To do: From the line containing "- **The application" through the final line of the records, reproduce every line exactly.

Saved entries:
_ _ _ _ _

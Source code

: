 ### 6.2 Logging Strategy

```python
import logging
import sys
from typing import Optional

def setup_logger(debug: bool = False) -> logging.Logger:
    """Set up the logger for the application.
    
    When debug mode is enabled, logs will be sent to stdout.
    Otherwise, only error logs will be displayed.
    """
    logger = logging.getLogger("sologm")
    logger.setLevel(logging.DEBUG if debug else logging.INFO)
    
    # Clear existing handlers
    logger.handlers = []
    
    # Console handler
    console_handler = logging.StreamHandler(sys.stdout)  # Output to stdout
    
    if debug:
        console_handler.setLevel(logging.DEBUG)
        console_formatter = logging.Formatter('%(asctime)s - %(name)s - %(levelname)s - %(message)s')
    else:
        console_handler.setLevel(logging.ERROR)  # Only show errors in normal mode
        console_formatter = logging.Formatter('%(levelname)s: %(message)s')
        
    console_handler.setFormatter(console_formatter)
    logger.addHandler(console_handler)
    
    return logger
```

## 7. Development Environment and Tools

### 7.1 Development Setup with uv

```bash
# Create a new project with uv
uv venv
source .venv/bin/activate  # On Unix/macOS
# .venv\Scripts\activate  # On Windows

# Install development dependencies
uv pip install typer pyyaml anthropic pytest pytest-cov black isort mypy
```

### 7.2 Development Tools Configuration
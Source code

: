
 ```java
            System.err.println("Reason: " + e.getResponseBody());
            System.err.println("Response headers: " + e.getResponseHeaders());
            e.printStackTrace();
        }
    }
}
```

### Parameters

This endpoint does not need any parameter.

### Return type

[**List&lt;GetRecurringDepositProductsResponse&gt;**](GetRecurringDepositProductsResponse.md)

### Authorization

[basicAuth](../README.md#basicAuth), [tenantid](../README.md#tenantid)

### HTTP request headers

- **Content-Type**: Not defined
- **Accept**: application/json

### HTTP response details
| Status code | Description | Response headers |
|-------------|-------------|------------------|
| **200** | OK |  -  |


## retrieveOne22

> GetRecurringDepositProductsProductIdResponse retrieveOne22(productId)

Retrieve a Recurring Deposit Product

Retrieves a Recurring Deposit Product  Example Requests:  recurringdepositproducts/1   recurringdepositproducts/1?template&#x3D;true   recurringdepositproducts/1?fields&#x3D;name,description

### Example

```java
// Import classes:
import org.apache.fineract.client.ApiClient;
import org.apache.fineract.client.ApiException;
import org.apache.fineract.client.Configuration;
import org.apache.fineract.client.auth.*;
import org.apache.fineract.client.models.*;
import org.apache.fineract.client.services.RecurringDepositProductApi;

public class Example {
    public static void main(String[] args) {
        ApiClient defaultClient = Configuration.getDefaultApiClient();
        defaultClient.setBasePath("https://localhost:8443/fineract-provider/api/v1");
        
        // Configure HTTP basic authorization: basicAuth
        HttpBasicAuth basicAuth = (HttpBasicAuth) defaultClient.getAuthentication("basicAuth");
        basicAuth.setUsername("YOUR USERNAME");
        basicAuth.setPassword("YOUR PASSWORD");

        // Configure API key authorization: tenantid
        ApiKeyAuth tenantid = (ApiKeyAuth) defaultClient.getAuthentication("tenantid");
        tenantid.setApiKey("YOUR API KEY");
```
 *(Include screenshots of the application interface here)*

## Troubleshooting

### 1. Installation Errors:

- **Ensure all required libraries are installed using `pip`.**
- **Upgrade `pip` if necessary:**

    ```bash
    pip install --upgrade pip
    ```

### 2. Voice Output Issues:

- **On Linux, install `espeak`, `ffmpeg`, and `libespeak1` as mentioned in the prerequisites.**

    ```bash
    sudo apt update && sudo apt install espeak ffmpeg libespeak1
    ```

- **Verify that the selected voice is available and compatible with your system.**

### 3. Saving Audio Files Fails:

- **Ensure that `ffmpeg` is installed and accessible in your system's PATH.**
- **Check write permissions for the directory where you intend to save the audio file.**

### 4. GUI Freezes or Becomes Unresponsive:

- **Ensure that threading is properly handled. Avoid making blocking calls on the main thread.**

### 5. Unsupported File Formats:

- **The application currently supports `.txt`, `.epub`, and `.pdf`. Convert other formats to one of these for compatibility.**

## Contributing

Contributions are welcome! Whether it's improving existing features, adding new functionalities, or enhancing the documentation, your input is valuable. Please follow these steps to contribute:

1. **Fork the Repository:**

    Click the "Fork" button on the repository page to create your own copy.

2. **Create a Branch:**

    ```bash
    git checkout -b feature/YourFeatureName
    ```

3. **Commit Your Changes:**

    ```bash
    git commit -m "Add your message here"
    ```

_ _ _ _ _

Finished exercise:
- **The application currently supports `.txt`, `.epub`, and `.pdf`. Convert other formats to one of these for compatibility.**

## Contributing

Contributions are welcome! Whether it's improving existing features, adding new functionalities, or enhancing the documentation, your input is valuable. Please follow these steps to contribute:

1. **Fork the Repository:**

    Click the "Fork" button on the repository page to create your own copy.

2. **Create a Branch:**

    ```bash
    git checkout -b feature/YourFeatureName
    ```

3. **Commit Your Changes:**

    ```bash
    git commit -m "Add your message here"
    ```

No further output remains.